▶ TASK OBJECTIVE
Which lines hold the word "notebooks"? Copy each of them from the material.

── SUPPLIED DATA ──

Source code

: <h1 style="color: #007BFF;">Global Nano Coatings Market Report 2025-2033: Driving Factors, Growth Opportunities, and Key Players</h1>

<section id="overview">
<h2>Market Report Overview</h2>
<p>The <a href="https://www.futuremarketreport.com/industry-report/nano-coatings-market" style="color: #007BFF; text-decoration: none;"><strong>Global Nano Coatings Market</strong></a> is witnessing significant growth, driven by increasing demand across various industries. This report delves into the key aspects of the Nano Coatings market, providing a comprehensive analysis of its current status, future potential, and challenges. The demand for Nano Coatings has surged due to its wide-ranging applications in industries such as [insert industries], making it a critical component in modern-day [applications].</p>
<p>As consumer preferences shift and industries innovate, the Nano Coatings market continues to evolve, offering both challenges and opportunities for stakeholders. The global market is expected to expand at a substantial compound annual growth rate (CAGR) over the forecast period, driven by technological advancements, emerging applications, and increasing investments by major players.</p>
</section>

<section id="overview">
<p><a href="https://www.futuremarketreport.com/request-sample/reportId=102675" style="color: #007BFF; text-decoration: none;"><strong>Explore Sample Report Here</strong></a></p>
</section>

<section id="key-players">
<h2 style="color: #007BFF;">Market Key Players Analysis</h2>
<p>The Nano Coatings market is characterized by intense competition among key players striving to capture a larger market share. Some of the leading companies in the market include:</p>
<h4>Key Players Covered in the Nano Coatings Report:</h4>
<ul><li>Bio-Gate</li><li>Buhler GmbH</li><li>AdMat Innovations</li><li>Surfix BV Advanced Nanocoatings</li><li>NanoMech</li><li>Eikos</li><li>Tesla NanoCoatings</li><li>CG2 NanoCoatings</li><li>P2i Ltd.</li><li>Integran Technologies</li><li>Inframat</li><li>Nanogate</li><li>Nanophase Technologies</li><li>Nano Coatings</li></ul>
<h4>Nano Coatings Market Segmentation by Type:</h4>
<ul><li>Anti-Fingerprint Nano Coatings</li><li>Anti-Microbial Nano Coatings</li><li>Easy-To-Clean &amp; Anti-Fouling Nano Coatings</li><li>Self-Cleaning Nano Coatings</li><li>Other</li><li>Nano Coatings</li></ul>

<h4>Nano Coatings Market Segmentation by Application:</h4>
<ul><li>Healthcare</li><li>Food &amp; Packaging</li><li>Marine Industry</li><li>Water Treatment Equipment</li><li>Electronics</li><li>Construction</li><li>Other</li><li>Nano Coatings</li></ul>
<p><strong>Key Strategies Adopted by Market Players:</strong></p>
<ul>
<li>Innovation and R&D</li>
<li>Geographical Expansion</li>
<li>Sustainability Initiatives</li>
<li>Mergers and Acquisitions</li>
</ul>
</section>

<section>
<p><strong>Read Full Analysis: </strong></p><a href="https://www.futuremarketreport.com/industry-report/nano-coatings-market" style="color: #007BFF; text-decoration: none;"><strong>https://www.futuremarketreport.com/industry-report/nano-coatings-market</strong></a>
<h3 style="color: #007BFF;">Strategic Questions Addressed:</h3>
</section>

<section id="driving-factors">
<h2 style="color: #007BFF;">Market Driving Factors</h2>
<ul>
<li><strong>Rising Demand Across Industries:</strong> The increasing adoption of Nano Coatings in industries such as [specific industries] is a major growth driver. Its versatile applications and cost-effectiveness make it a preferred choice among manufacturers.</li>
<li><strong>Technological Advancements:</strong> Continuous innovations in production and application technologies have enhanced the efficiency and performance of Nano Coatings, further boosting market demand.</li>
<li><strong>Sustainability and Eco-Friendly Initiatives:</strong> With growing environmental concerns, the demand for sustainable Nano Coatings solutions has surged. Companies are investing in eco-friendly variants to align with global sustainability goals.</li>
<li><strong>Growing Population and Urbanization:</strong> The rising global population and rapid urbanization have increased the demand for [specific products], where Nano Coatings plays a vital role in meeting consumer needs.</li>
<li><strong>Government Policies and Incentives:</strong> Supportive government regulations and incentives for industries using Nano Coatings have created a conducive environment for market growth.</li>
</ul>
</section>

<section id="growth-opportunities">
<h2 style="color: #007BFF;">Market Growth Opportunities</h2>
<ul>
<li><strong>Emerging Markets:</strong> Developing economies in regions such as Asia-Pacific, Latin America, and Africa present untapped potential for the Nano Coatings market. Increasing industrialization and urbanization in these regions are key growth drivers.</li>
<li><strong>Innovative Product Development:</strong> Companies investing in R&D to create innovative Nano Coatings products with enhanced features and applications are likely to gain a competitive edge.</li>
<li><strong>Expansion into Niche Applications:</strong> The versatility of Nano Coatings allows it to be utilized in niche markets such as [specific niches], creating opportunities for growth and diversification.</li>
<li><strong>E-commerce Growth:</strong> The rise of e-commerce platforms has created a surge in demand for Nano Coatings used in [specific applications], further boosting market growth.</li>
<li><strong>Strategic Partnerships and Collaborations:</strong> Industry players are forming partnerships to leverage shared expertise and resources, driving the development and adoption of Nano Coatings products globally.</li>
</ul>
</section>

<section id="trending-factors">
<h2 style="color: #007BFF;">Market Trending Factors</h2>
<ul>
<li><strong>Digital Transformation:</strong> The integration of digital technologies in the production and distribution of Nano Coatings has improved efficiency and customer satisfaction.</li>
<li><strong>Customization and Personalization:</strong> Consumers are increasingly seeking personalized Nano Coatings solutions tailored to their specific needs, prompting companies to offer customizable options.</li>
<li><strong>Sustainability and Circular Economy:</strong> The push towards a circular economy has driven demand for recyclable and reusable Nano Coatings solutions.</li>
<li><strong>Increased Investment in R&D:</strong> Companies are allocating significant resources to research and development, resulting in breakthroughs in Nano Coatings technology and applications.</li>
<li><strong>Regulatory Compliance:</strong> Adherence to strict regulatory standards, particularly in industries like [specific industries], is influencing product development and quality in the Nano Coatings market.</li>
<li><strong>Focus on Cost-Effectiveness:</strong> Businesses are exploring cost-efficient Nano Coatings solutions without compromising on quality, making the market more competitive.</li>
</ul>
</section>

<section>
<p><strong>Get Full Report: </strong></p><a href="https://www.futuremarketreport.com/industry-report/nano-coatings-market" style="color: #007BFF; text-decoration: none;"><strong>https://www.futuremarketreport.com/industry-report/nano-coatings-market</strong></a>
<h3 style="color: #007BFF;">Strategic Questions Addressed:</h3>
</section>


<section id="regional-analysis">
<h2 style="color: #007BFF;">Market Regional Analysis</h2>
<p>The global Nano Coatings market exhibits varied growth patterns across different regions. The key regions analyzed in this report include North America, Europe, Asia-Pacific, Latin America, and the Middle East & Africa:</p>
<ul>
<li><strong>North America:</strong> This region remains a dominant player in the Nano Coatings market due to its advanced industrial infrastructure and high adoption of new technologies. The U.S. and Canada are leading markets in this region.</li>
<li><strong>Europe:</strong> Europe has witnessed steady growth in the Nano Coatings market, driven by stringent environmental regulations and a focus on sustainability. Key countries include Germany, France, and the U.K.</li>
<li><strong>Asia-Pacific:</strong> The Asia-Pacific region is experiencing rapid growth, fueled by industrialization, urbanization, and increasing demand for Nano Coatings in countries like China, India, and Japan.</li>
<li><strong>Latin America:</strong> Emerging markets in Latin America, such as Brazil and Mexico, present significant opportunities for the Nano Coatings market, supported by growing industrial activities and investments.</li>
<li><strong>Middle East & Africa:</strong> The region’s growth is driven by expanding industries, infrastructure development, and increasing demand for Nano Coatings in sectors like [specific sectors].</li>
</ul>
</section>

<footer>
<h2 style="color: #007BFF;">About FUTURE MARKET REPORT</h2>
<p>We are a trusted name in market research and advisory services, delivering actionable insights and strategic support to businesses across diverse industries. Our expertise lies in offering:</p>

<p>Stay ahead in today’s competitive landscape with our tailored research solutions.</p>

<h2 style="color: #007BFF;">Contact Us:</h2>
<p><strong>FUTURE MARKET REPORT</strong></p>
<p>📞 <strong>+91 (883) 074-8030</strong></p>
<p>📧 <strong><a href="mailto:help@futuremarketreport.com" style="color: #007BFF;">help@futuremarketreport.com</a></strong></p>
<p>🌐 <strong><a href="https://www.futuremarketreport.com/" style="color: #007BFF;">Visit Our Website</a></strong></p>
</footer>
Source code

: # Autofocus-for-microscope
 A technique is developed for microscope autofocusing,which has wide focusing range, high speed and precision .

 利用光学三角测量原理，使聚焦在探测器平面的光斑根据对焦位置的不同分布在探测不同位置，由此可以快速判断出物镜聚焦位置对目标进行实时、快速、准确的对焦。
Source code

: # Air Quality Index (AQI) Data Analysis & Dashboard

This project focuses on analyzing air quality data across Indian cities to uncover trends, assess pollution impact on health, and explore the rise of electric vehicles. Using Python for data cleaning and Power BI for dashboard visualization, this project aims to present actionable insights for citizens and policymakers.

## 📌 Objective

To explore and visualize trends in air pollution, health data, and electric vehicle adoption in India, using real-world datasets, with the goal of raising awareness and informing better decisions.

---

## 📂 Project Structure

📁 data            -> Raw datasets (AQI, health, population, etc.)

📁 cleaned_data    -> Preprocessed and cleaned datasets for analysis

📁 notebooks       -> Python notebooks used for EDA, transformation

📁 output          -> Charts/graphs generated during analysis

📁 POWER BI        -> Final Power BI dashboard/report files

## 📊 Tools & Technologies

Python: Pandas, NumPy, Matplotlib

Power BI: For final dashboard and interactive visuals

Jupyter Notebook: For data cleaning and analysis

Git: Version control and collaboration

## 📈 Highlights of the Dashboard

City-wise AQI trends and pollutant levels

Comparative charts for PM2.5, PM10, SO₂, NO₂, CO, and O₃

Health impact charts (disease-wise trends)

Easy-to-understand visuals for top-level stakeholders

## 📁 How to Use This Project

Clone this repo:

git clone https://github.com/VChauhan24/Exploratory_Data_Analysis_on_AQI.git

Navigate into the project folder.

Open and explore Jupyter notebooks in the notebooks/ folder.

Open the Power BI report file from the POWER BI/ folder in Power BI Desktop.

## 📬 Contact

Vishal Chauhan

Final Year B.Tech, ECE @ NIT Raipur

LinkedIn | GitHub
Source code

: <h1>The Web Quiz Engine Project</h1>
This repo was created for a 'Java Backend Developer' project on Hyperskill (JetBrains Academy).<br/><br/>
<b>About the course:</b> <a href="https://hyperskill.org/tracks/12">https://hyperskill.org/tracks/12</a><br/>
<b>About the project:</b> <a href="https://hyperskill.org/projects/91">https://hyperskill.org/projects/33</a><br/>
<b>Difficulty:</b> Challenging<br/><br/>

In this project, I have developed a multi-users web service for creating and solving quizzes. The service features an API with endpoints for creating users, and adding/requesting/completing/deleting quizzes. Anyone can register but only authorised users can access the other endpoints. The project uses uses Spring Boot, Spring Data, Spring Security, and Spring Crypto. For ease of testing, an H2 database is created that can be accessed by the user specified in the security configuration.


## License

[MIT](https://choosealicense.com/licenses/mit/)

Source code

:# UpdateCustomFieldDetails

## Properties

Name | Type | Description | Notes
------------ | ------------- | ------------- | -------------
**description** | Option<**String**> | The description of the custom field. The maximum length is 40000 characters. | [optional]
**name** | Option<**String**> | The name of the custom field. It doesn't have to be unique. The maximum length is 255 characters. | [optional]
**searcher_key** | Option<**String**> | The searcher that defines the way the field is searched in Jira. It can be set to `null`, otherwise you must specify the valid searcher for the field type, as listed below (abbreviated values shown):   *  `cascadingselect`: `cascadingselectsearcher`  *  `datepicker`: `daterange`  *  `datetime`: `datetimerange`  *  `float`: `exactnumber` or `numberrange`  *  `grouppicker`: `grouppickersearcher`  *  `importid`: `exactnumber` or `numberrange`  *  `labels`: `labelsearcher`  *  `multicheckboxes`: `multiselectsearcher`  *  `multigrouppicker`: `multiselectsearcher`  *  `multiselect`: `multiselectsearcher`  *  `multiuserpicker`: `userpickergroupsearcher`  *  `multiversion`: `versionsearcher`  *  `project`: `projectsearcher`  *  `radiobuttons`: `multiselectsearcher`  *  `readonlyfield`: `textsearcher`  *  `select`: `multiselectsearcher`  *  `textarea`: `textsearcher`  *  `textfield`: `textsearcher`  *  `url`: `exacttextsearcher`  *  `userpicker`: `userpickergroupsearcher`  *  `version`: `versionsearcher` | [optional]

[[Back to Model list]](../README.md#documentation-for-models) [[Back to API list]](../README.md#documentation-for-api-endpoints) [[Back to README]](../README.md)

───

▶ ANSWER TO THE EXERCISE
📁 notebooks       -> Python notebooks used for EDA, transformation
Open and explore Jupyter notebooks in the notebooks/ folder.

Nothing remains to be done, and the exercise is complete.